Records from a dataset
--- START ---

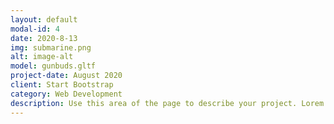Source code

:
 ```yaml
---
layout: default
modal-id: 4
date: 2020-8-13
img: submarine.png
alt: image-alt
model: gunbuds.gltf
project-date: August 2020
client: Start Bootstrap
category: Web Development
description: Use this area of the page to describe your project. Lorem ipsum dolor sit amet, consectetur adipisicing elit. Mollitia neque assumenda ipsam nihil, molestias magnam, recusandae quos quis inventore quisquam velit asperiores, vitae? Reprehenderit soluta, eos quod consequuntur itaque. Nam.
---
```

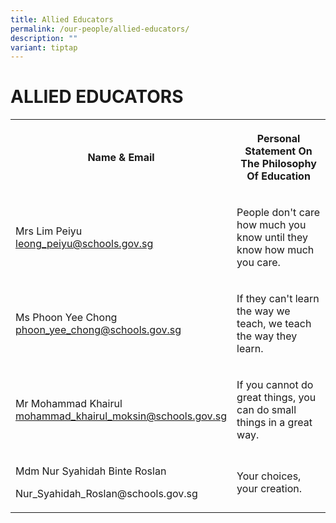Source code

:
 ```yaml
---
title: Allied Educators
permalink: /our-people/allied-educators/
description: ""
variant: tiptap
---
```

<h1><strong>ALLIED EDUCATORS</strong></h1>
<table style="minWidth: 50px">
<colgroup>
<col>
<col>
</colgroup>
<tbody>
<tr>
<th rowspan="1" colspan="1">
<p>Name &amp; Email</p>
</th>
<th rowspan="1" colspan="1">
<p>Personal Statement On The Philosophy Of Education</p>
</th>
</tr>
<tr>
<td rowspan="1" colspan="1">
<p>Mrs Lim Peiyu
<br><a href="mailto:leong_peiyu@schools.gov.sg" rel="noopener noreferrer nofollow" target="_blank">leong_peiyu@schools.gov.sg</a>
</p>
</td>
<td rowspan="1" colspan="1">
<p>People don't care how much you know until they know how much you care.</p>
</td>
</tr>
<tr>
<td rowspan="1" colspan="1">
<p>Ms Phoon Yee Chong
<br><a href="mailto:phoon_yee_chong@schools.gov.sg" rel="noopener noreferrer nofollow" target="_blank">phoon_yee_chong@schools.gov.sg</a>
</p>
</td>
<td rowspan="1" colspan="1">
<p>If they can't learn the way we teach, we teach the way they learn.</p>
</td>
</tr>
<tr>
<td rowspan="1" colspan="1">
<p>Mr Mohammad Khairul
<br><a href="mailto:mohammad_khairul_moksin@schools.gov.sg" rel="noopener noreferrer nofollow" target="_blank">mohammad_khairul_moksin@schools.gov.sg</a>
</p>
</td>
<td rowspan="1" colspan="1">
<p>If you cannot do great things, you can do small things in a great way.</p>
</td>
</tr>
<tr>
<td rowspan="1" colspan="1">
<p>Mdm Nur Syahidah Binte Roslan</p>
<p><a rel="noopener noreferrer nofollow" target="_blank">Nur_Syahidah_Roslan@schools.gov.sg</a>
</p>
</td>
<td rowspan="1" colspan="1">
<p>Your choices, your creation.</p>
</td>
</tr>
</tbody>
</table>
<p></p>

--- END ---
--- START ---

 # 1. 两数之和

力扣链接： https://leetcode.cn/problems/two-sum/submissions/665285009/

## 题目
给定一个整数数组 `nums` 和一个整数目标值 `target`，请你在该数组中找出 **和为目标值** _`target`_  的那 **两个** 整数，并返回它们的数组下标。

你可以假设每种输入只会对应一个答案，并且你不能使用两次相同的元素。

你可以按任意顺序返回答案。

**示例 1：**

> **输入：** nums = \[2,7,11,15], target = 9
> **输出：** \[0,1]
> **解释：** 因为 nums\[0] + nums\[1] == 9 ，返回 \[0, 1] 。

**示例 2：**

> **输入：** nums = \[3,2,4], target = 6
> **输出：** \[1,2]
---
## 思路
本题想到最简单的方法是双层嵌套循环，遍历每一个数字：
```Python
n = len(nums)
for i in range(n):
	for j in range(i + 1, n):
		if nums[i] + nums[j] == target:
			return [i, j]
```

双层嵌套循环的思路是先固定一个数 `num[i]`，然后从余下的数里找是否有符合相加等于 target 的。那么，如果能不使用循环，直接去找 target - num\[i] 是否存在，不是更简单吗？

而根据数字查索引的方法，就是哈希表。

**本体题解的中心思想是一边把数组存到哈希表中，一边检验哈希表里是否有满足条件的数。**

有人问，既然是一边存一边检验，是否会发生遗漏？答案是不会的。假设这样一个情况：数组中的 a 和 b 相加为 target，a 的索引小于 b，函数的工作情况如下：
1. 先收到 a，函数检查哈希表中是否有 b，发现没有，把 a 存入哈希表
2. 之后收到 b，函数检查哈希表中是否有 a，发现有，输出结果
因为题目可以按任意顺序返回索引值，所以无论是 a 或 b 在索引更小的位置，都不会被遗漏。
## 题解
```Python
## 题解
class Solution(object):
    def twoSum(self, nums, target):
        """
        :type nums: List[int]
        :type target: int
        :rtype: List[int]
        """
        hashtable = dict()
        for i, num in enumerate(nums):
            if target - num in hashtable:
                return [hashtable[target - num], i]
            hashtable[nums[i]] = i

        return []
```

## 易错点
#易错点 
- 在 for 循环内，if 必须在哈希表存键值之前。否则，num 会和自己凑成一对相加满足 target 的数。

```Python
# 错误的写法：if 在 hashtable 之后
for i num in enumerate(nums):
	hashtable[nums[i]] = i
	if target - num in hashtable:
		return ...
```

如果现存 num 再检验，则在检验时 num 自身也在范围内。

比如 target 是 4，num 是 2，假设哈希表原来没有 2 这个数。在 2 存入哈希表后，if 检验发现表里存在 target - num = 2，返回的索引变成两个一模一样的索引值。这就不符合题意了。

--- END ---

▶ **YOUR ASSIGNMENT**: Within the records, count the lines that include the word "description". Answer with the number only.

▶ **RESPONSE TO THE EXERCISE**: 2